Naturally, you start out by simply thinking about ways that a program might fail to stop. Sometimes this happens for a trivial reason. Maybe the programmer accidentally wrote code that looks something like this:

GO TO LINE 2
GO TO LINE 1

Obvously, that code will just loop forever. But, it’s also really easy to notice and fix. So, so far this task doesn’t look too bad.

But, what about something more complicated? What about this?

SET i = 1
DO THIS 43,112,609 TIMES:
	SET i = i * 2
SET i = i - 1
SET j = 2
DO UNTIL j = i - 1 :
	IF i IS DIVISIBLE BY j, GO TO LINE 1
	SET j = j + 1

As it turns out, there isn’t any number between 2 and 2^{43,112,609} - 2 that divides 2^{43,112,609}-1. Indeed, 2^{43,112,609}-1 is the largest publicly known prime number. So, this program actually doesn’t run forever. But, people only figured that out about 3.5 years ago. If I replace 43,112,609 with 179,424,673 (the 10 millionth prime, which happens to have a twin), no person currently knows whether the resulting program would ever stop running.

Maybe that’s a bit of an unfair example, though. The program contains a very large number in its source, and it doesn’t actually do anything useful. Plus, the question of whether that program ever terminates is obviously solvable by a computer in theory. The current largest prime was of course found by computer, so it’s not much of a stretch to ask a computer whether 2^{179,424,673}-1 is prime. The progarm itself could even be thought of as a (naive) test for primality. In particular, your boss didn’t put any constraints on how long it would take to check whether or not a program runs forever, so maybe it’s ok if it takes years on some programs, especially on those with very large numbers in their source code.

Even worse, the potential loop is hard-coded into the program. If the program does loop, it only does so because it contains a statement that explicitly says “If ____, go back and do everything all over again without changing anything.” Of course programs like that might loop. Even ignoring that, when it does loop, it repeats the same state. If it loops, it will at some point be running a line of code that it had read before with all its variables set to the same values that they were set to some other time that it had read that line. Certainly, a loop checker could figure that out. (Of course, I could get around this issue by simply introducing some new variable, n, and incrementing n on each loop. That seems like cheating, though.)

But, what about this next program? (Admittedly, these programs are getting progressively more hand-wavy. That’s an attempt to make them understandable to laypeople. Even if you can’t understand what I’m trying to express in this code, the description below it should be manageable.)

SET n = 0
SET n = n + 1
SET i = n
REMEMBER i
IF i IS EVEN, SET i = i / 2
IF i IS ODD, SET i = (3 * i) + 1
IF i = 1, FORGET ALL NUMBERS AND GO TO LINE 2
OTHERWISE, IF i IS IN THE LIST OF REMEMBERED NUMBERS, OUTPUT n and STOP
OTHERWISE, GO TO LINE 4

In words, what this program does is fairly simple: Given an even number n, it divides it by two. Given an odd number, it multiplies it by three and adds one. It repeats this process until it arrives at one or gets into a cycle (i.e. finds that this process will eventually take some number back to itself). If it arrives at one, it starts again with a higher n. If it finds a cycle (other than the obvious cycle of 1 -> 4 -> 2), it stops and outputs the number that got it into the cycle.
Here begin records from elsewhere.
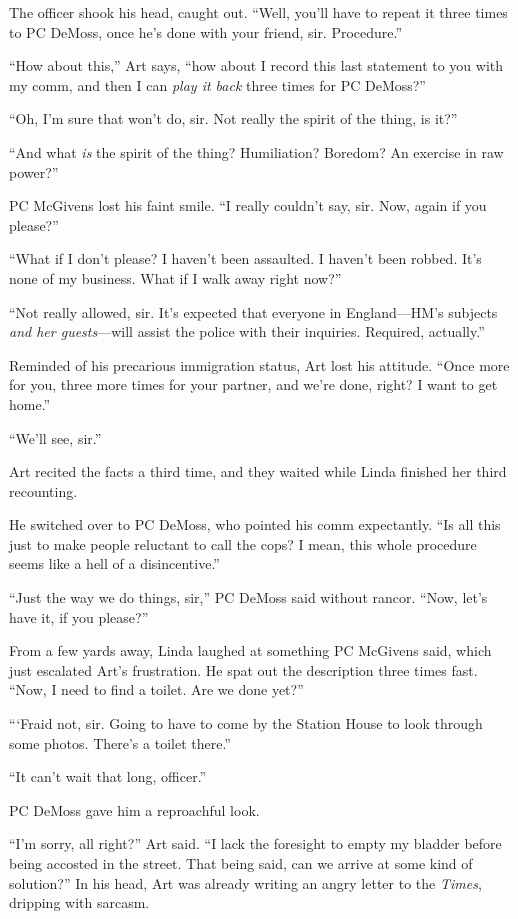 The officer shook his head, caught out. “Well, you’ll have to
repeat it three times to PC DeMoss, once he’s done with your
friend, sir. Procedure.”

“How about this,” Art says, “how about I record this last statement
to you with my comm, and then I can \emph{play it back} three times
for PC DeMoss?”

“Oh, I’m sure that won’t do, sir. Not really the spirit of the
thing, is it?”

“And what \emph{is} the spirit of the thing? Humiliation? Boredom?
An exercise in raw power?”

PC McGivens lost his faint smile. “I really couldn’t say, sir. Now,
again if you please?”

“What if I don’t please? I haven’t been assaulted. I haven’t been
robbed. It’s none of my business. What if I walk away right now?”

“Not really allowed, sir. It’s expected that everyone in
England—HM’s subjects \emph{and her guests}—will assist the police
with their inquiries. Required, actually.”

Reminded of his precarious immigration status, Art lost his
attitude. “Once more for you, three more times for your partner,
and we’re done, right? I want to get home.”

“We’ll see, sir.”

Art recited the facts a third time, and they waited while Linda
finished her third recounting.

He switched over to PC DeMoss, who pointed his comm expectantly.
“Is all this just to make people reluctant to call the cops? I
mean, this whole procedure seems like a hell of a disincentive.”

“Just the way we do things, sir,” PC DeMoss said without rancor.
“Now, let’s have it, if you please?”

From a few yards away, Linda laughed at something PC McGivens said,
which just escalated Art’s frustration. He spat out the description
three times fast. “Now, I need to find a toilet. Are we done yet?”

“‘Fraid not, sir. Going to have to come by the Station House to
look through some photos. There’s a toilet there.”

“It can’t wait that long, officer.”

PC DeMoss gave him a reproachful look.

“I’m sorry, all right?” Art said. “I lack the foresight to empty my
bladder before being accosted in the street. That being said, can
we arrive at some kind of solution?” In his head, Art was already
writing an angry letter to the \emph{Times}, dripping with
sarcasm.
You can try some basic examples in your head. Starting at three:

(3 * 3) + 1 = 10
10 / 2 = 5
(5 * 3) + 1 = 16
16 / 2 = 8
8 / 2 = 4
4 / 2 = 2
2 / 1 = 1

If you keep trying examples, you’ll keep getting to one eventually, provided that you don’t make repeated mistakes. (Avoiding mistakes will be pretty hard, though. Starting at 27, for example. eventually gets you down to one, but it takes 111 steps to do so and climbs all the way up to 9,232 on the way.)

This doesn’t suffer from any of the draw-backs of my previous example. In particular, it doesn’t make reference to any number higher than three; it doesn’t have a loop that’s clearly hard-coded into it; it serves a very clear purpose; and it never repeats the same state twice.
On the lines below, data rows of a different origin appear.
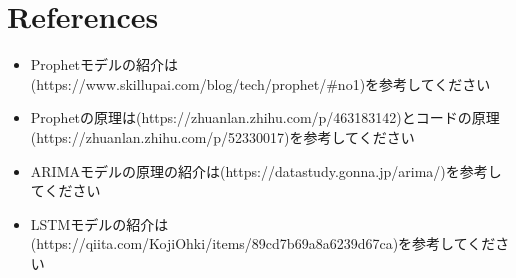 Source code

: \documentclass{beamer}  %
\begin{document}
\section{References}
\begin{frame}
    \begin{itemize}
        \item Prophetモデルの紹介は(https://www.skillupai.com/blog/tech/prophet/#no1)を参考してください
        \item Prophetの原理は(https://zhuanlan.zhihu.com/p/463183142)とコードの原理(https://zhuanlan.zhihu.com/p/52330017)を参考してください
        \item ARIMAモデルの原理の紹介は(https://datastudy.gonna.jp/arima/)を参考してください
        \item LSTMモデルの紹介は(https://qiita.com/KojiOhki/items/89cd7b69a8a6239d67ca)を参考してください
    \end{itemize}
\end{frame}



\end{document}
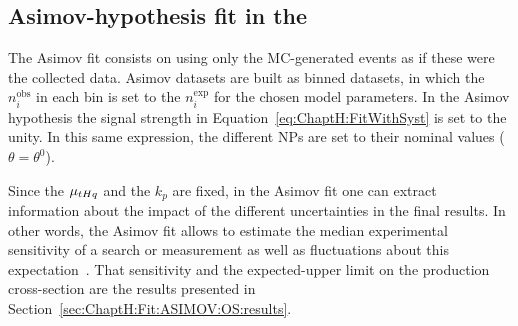 \FloatBarrier
\subsection{Asimov-hypothesis fit in the \dilepOStau}
\label{sec:ChaptH:Fit:ASIMOV:OS}
The Asimov fit consists on using only the MC-generated events as if these were the collected data. 
Asimov datasets are built as binned datasets, in which the $n_{i}^{\text{obs}}$
in each bin is set to the $n_{i}^{\text{exp}}$ for the chosen model parameters.
In the Asimov hypothesis the signal strength in Equation~\ref{eq:ChaptH:FitWithSyst} is set to the unity. 
In this same expression, the different NPs are set to their nominal values ($\theta = \theta^{0}$).

Since the $\mu_{tHq}$ and the $k_p$ are fixed, in the Asimov fit one can extract 
information about the impact of the different uncertainties in the final results. In other
words, the Asimov fit allows to estimate the median experimental sensitivity of  
a search or measurement as well as fluctuations about this expectation~\cite{Cowan:2010js}. 
That sensitivity and the expected-upper limit on the production cross-section are
the results presented in Section~\ref{sec:ChaptH:Fit:ASIMOV:OS:results}.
So, does this program ever stop? If it does, then there must be some cycle, e.g. some starting point (other than 1, 2, or 4) such that repeated iterations of halving evens and multipying odds by three and adding one eventually gets you back to where you started. If it doesn’t, then either there is no such cycle or the program finds a number that leads to an unboundedly long sequence (i.e. some starting point such that repeated iterations of that function produces progressively larger numbers).

It turns out that nobody knows whether or not this very simple progarm will ever stop running. That’s not for lack of trying: Variants of this program have been run for every starting value up to 5,764,607,523,034,234,880, and so far the sequence always finds its way (slowly and clumsily) back to one. Indeed, the question of whether or not this program ever stops is (a slightly modified version of) the Collatz conjecture, a problem that mathematicians have struggled with (with almost no progress) for 75 years.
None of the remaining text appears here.